Momentum last season and the 2015 schedule represents another step forward in the strategy you outlined last year. What are some of the highlights of the 2015 calendar from your perspective?
MARK MILES: I like the lead-in question, because that's the way we look at this. We're pleased with this schedule and we think that observers will see that we're making progress in implementing the strategies that we've laid out and have been talking about for well over a year now for the Verizon IndyCar Series.
We think that this schedule will help us continue to grow our fan base, both through our broadcasts and digitally as well as at the tracks themselves.
Just some highlights from my perspective. We are really delighted to welcome two new markets, New Orleans and Brasilia, to the Verizon IndyCar Series. Our partners in both those places are making big investments. They're racing people. They're open-wheel, IndyCar people. You'll have a chance, I'm sure, to meet all of them and know that they are as excited about being part of the Verizon IndyCar Series as we are about having them. They'll be important and I think long-time members of our series.
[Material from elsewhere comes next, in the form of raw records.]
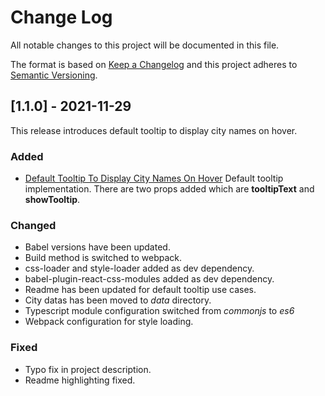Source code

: 
# Change Log

All notable changes to this project will be documented in this file.

The format is based on [Keep a Changelog](http://keepachangelog.com/)
and this project adheres to [Semantic Versioning](http://semver.org/).

## [1.1.0] - 2021-11-29

This release introduces default tooltip to display city names on hover.

### Added

- [Default Tooltip To Display City Names On Hover](https://github.com/erdigokce/turkey-map-react/issues/3)
  Default tooltip implementation. There are two props added which are **tooltipText** and **showTooltip**.

### Changed

- Babel versions have been updated.
- Build method is switched to webpack.
- css-loader and style-loader added as dev dependency.
- babel-plugin-react-css-modules added as dev dependency.
- Readme has been updated for default tooltip use cases.
- City datas has been moved to *data* directory.
- Typescript module configuration switched from *commonjs* to *es6*
- Webpack configuration for style loading.

### Fixed

- Typo fix in project description.
- Readme highlighting fixed.
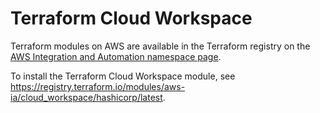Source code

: 
# Terraform Cloud Workspace 
Terraform modules on AWS are available in the Terraform registry on the [AWS Integration and Automation namespace page](https://registry.terraform.io/namespaces/aws-ia).

To install the Terraform Cloud Workspace module, see https://registry.terraform.io/modules/aws-ia/cloud_workspace/hashicorp/latest.

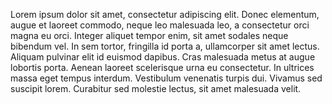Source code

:Lorem ipsum dolor sit amet, consectetur adipiscing elit. Donec elementum, augue et laoreet commodo, neque leo malesuada leo, a consectetur orci magna eu orci. Integer aliquet tempor enim, sit amet sodales neque bibendum vel. In sem tortor, fringilla id porta a, ullamcorper sit amet lectus. Aliquam pulvinar elit id euismod dapibus. Cras malesuada metus at augue lobortis porta. Aenean laoreet scelerisque urna eu consectetur. In ultrices massa eget tempus interdum. Vestibulum venenatis turpis dui. Vivamus sed suscipit lorem. Curabitur sed molestie lectus, sit amet malesuada velit.

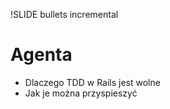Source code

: !SLIDE bullets incremental
# Agenta #

* Dlaczego TDD w Rails jest wolne
* Jak je można przyspieszyć
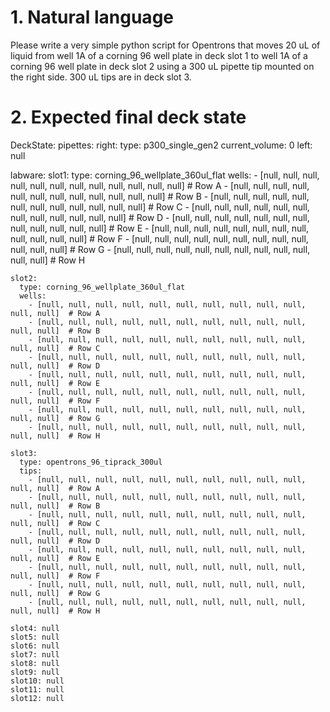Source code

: # 1. Natural language
Please write a very simple python script for Opentrons that moves 20 uL of liquid from well 1A of a corning 96 well plate in deck slot 1 to well 1A of a corning 96 well plate in deck slot 2 using a 300 uL pipette tip mounted on the right side. 300 uL tips are in deck slot 3. 

# 2. Expected final deck state
DeckState:
  pipettes:
    right:
      type: p300_single_gen2
      current_volume: 0
    left: null  

  labware:
    slot1:
      type: corning_96_wellplate_360ul_flat
      wells:
        - [null, null, null, null, null, null, null, null, null, null, null, null]  # Row A
        - [null, null, null, null, null, null, null, null, null, null, null, null]  # Row B
        - [null, null, null, null, null, null, null, null, null, null, null, null]  # Row C
        - [null, null, null, null, null, null, null, null, null, null, null, null]  # Row D
        - [null, null, null, null, null, null, null, null, null, null, null, null]  # Row E
        - [null, null, null, null, null, null, null, null, null, null, null, null]  # Row F
        - [null, null, null, null, null, null, null, null, null, null, null, null]  # Row G
        - [null, null, null, null, null, null, null, null, null, null, null, null]  # Row H

    slot2:
      type: corning_96_wellplate_360ul_flat
      wells:
        - [null, null, null, null, null, null, null, null, null, null, null, null]  # Row A
        - [null, null, null, null, null, null, null, null, null, null, null, null]  # Row B
        - [null, null, null, null, null, null, null, null, null, null, null, null]  # Row C
        - [null, null, null, null, null, null, null, null, null, null, null, null]  # Row D
        - [null, null, null, null, null, null, null, null, null, null, null, null]  # Row E
        - [null, null, null, null, null, null, null, null, null, null, null, null]  # Row F
        - [null, null, null, null, null, null, null, null, null, null, null, null]  # Row G
        - [null, null, null, null, null, null, null, null, null, null, null, null]  # Row H

    slot3:
      type: opentrons_96_tiprack_300ul
      tips:
        - [null, null, null, null, null, null, null, null, null, null, null, null]  # Row A
        - [null, null, null, null, null, null, null, null, null, null, null, null]  # Row B
        - [null, null, null, null, null, null, null, null, null, null, null, null]  # Row C
        - [null, null, null, null, null, null, null, null, null, null, null, null]  # Row D
        - [null, null, null, null, null, null, null, null, null, null, null, null]  # Row E
        - [null, null, null, null, null, null, null, null, null, null, null, null]  # Row F
        - [null, null, null, null, null, null, null, null, null, null, null, null]  # Row G
        - [null, null, null, null, null, null, null, null, null, null, null, null]  # Row H

    slot4: null
    slot5: null
    slot6: null
    slot7: null
    slot8: null
    slot9: null
    slot10: null
    slot11: null
    slot12: null
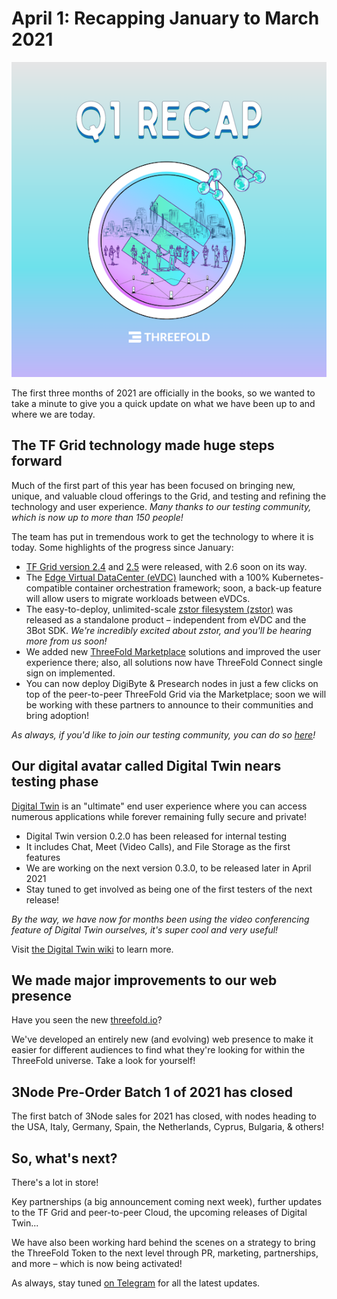 # April 1: Recapping January to March 2021

![](img/q12021recap.png)

The first three months of 2021 are officially in the books, so we wanted to take a minute to give you a quick update on what we have been up to and where we are today.

## The TF Grid technology made huge steps forward

Much of the first part of this year has been focused on bringing new, unique, and valuable cloud offerings to the Grid, and testing and refining the technology and user experience. *Many thanks to our testing community, which is now up to more than 150 people!*

The team has put in tremendous work to get the technology to where it is today. Some highlights of the progress since January:

- [TF Grid version 2.4](https://threefold.io/info/cloud#/cloud__release_notes_2_4_0) and [2.5](https://threefold.io/info/cloud#/cloud__release_notes_2_5_0) were released, with 2.6 soon on its way.
- The [Edge Virtual DataCenter (eVDC)](https://threefold.io/info/cloud#/cloud__evdc) launched with a 100% Kubernetes-compatible container orchestration framework; soon, a back-up feature will allow users to migrate workloads between eVDCs.
- The easy-to-deploy, unlimited-scale [zstor filesystem (zstor)](https://threefold.io/info/cloud#/cloud__threefold_filesystem) was released as a standalone product – independent from eVDC and the 3Bot SDK. *We're incredibly excited about zstor, and you'll be hearing more from us soon!*
- We added new [ThreeFold Marketplace](https://threefold.io/info/cloud#/cloud__evdc_marketplace) solutions and improved the user experience there; also, all solutions now have ThreeFold Connect single sign on implemented.
- You can now deploy DigiByte & Presearch nodes in just a few clicks on top of the peer-to-peer ThreeFold Grid via the Marketplace; soon we will be working with these partners to announce to their communities and bring adoption!

*As always, if you'd like to join our testing community, you can do so [here](https://bit.ly/tftesting)!*

## Our digital avatar called Digital Twin nears testing phase

[Digital Twin](https://mydigitaltwin.io) is an "ultimate" end user experience where you can access numerous applications while forever remaining fully secure and private!

- Digital Twin version 0.2.0 has been released for internal testing
- It includes Chat, Meet (Video Calls), and File Storage as the first features
- We are working on the next version 0.3.0, to be released later in April 2021
- Stay tuned to get involved as being one of the first testers of the next release!

*By the way, we have now for months been using the video conferencing feature of Digital Twin ourselves, it's super cool and very useful!*

Visit [the Digital Twin wiki](https://mydigitaltwin.io/info/twin#/) to learn more.

## We made major improvements to our web presence

Have you seen the new [threefold.io](https://threefold.io)?

We've developed an entirely new (and evolving) web presence to make it easier for different audiences to find what they're looking for within the ThreeFold universe. Take a look for yourself!

## 3Node Pre-Order Batch 1 of 2021 has closed

The first batch of 3Node sales for 2021 has closed, with nodes heading to the USA, Italy, Germany, Spain, the Netherlands, Cyprus, Bulgaria, & others!

## So, what's next?

There's a lot in store!

Key partnerships (a big announcement coming next week), further updates to the TF Grid and peer-to-peer Cloud, the upcoming releases of Digital Twin...

We have also been working hard behind the scenes on a strategy to bring the ThreeFold Token to the next level through PR, marketing, partnerships, and more – which is now being activated!

As always, stay tuned [on Telegram](https://t.me/threefoldnews) for all the latest updates.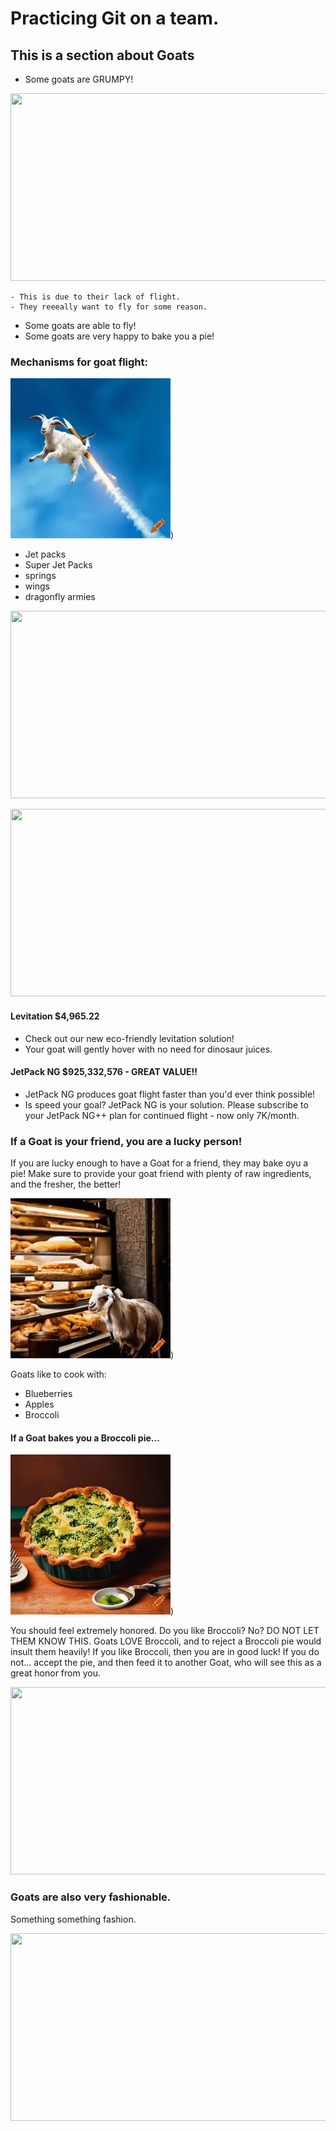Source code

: # Practicing Git on a team.

## This is a section about Goats

- Some goats are GRUMPY!

[<img src="https://img.youtube.com/vi/KokBOdCQ0Is/hqdefault.jpg" width="600" height="300"
/>](https://www.youtube.com/embed/KokBOdCQ0Is)

    - This is due to their lack of flight.
    - They reeeally want to fly for some reason.
- Some goats are able to fly!
- Some goats are very happy to bake you a pie!


### Mechanisms for goat flight:

![A Goat, soaring high in the sky, weiring a Jetpack](./images/goat_with_a_jetpack.webp))

- Jet packs
- Super Jet Packs
- springs
- wings
- dragonfly armies

[<img src="https://img.youtube.com/vi/gCYSWyHDpfU/hqdefault.jpg" width="600" height="300"
/>](https://www.youtube.com/embed/gCYSWyHDpfU)


[<img src="https://img.youtube.com/vi/Ds6Qftmnt3E/hqdefault.jpg" width="600" height="300"
/>](https://www.youtube.com/embed/Ds6Qftmnt3E)


#### Levitation $4,965.22

- Check out our new eco-friendly levitation solution!
- Your goat will gently hover with no need for dinosaur juices.

#### JetPack NG $925,332,576 - GREAT VALUE!!

- JetPack NG produces goat flight faster than you'd ever think possible!
- Is speed your goal?  JetPack NG is your solution.
    Please subscribe to your JetPack NG++ plan for continued flight - now only 7K/month.


### If a Goat is your friend, you are a lucky person!

If you are lucky enough to have a Goat for a friend, they may bake oyu a pie! Make sure to provide your goat friend with plenty of raw ingredients, and the fresher, the better!

![A Goat running a local Bakery](./images/goat_run_bakery.webp))

Goats like to cook with:

- Blueberries
- Apples
- Broccoli


#### If a Goat bakes you a Broccoli pie...

![A lovely Broccoli Pie, baked by a Goat](./images/broccoli_pie.webp))

You should feel extremely honored. Do you like Broccoli? No? DO NOT LET THEM KNOW THIS. Goats LOVE Broccoli, and to reject a Broccoli pie would insult them heavily! If you like Broccoli, then you are in good luck! If you do not... accept the pie, and then feed it to another Goat, who will see this as a great honor from you.

[<img src="https://img.youtube.com/vi/Q1z0EQeWxkw/hqdefault.jpg" width="600" height="300"
/>](https://www.youtube.com/embed/Q1z0EQeWxkw)


### Goats are also very fashionable.

Something something fashion.

[<img src="https://img.youtube.com/vi/SC4pZ9N95dI/hqdefault.jpg" width="600" height="300"
/>](https://www.youtube.com/embed/SC4pZ9N95dI)
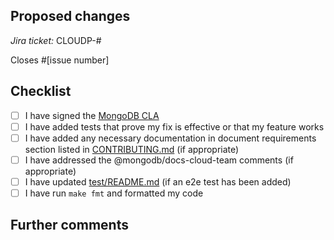 <!--
Thanks for contributing to MongoDB Atlas CLI Plugin Kubernetes!

Before you submit your pull request, please review our contribution guidelines:
https://github.com/mongodb/atlas-cli-plugin-kubernetes/blob/master/CONTRIBUTING.md

Please fill out the information below to help speed up the review process
and getting you pull request merged!
-->

## Proposed changes

<!-- 
Describe the big picture of your changes here and communicate why we should accept this pull request.
If it fixes a bug or resolves a feature request, be sure to link to that issue. 
-->

_Jira ticket:_ CLOUDP-#

<!--
What Atlas CLI Plugin Kubernetes issue does this PR address? (for example, #1234), remove this section if none.
-->

Closes #[issue number]

## Checklist

<!--
Check the boxes that apply. If you're unsure about any of them, don't hesitate to ask!
We're here to help! This is simply a reminder of what we are going to look for before merging your code.
-->

- [ ] I have signed the [MongoDB CLA](https://www.mongodb.com/legal/contributor-agreement)
- [ ] I have added tests that prove my fix is effective or that my feature works
- [ ] I have added any necessary documentation in document requirements section listed in [CONTRIBUTING.md](https://github.com/mongodb/atlas-cli-plugin-kubernetes/blob/master/CONTRIBUTING.md) (if appropriate)
- [ ] I have addressed the @mongodb/docs-cloud-team comments (if appropriate)
- [ ] I have updated [test/README.md](https://github.com/mongodb/mongodb-atlas-cli/blob/master/test/README.md) (if an e2e test has been added)
- [ ] I have run `make fmt` and formatted my code

## Further comments

<!--
If this is a relatively large or complex change, kick off the discussion by explaining why you chose the solution you did and what alternatives you considered, etc.

Alternatively, if this is a very minor, and self-explanatory change, feel free to remove this section.
-->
This calendar expands the season from 22 weeks in 2014 to 25 weeks in 2015. As we look ahead even to 2016, I think there's the potential for us to get to 28 weeks, maybe 29 weeks. So the way I look at it is, what we're doing is we're expanding the season and sliding it forward into the calendar year because we have a very strong view that that will allow us to be in the optimal space of weeks and months for our television audience to grow and our digital audiences to grow, for us to promote the sport.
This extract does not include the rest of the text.